Stored data entries
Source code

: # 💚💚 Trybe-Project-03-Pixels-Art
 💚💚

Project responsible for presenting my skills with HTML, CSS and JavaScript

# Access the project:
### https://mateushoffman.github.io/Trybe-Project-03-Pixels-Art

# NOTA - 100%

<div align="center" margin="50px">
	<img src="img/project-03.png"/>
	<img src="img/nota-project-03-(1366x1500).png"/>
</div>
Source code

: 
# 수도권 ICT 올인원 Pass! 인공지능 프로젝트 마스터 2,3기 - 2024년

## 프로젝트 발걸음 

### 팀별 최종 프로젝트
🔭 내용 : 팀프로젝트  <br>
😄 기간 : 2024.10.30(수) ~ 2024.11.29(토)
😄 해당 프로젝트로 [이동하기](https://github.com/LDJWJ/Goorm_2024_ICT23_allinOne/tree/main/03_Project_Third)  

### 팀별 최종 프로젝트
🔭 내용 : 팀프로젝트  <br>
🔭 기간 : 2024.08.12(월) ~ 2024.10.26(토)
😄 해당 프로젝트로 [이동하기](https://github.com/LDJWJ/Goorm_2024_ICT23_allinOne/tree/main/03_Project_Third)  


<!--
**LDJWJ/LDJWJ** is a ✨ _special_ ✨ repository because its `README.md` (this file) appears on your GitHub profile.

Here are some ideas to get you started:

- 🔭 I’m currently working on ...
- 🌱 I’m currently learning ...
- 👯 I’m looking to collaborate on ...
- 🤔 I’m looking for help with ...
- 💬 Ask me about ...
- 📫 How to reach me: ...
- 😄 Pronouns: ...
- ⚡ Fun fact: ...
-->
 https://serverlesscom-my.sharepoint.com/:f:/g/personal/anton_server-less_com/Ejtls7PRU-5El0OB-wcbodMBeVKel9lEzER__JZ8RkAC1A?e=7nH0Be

• _What the task asks_
Please repeat the data above verbatim, all of it.

• _Answer to this problem_
Source code

: # 💚💚 Trybe-Project-03-Pixels-Art
 💚💚

Project responsible for presenting my skills with HTML, CSS and JavaScript

# Access the project:
### https://mateushoffman.github.io/Trybe-Project-03-Pixels-Art

# NOTA - 100%

<div align="center" margin="50px">
	<img src="img/project-03.png"/>
	<img src="img/nota-project-03-(1366x1500).png"/>
</div>
Source code

: 
# 수도권 ICT 올인원 Pass! 인공지능 프로젝트 마스터 2,3기 - 2024년

## 프로젝트 발걸음 

### 팀별 최종 프로젝트
🔭 내용 : 팀프로젝트  <br>
😄 기간 : 2024.10.30(수) ~ 2024.11.29(토)
😄 해당 프로젝트로 [이동하기](https://github.com/LDJWJ/Goorm_2024_ICT23_allinOne/tree/main/03_Project_Third)  

### 팀별 최종 프로젝트
🔭 내용 : 팀프로젝트  <br>
🔭 기간 : 2024.08.12(월) ~ 2024.10.26(토)
😄 해당 프로젝트로 [이동하기](https://github.com/LDJWJ/Goorm_2024_ICT23_allinOne/tree/main/03_Project_Third)  


<!--
**LDJWJ/LDJWJ** is a ✨ _special_ ✨ repository because its `README.md` (this file) appears on your GitHub profile.

Here are some ideas to get you started:

- 🔭 I’m currently working on ...
- 🌱 I’m currently learning ...
- 👯 I’m looking to collaborate on ...
- 🤔 I’m looking for help with ...
- 💬 Ask me about ...
- 📫 How to reach me: ...
- 😄 Pronouns: ...
- ⚡ Fun fact: ...
-->
 https://serverlesscom-my.sharepoint.com/:f:/g/personal/anton_server-less_com/Ejtls7PRU-5El0OB-wcbodMBeVKel9lEzER__JZ8RkAC1A?e=7nH0Be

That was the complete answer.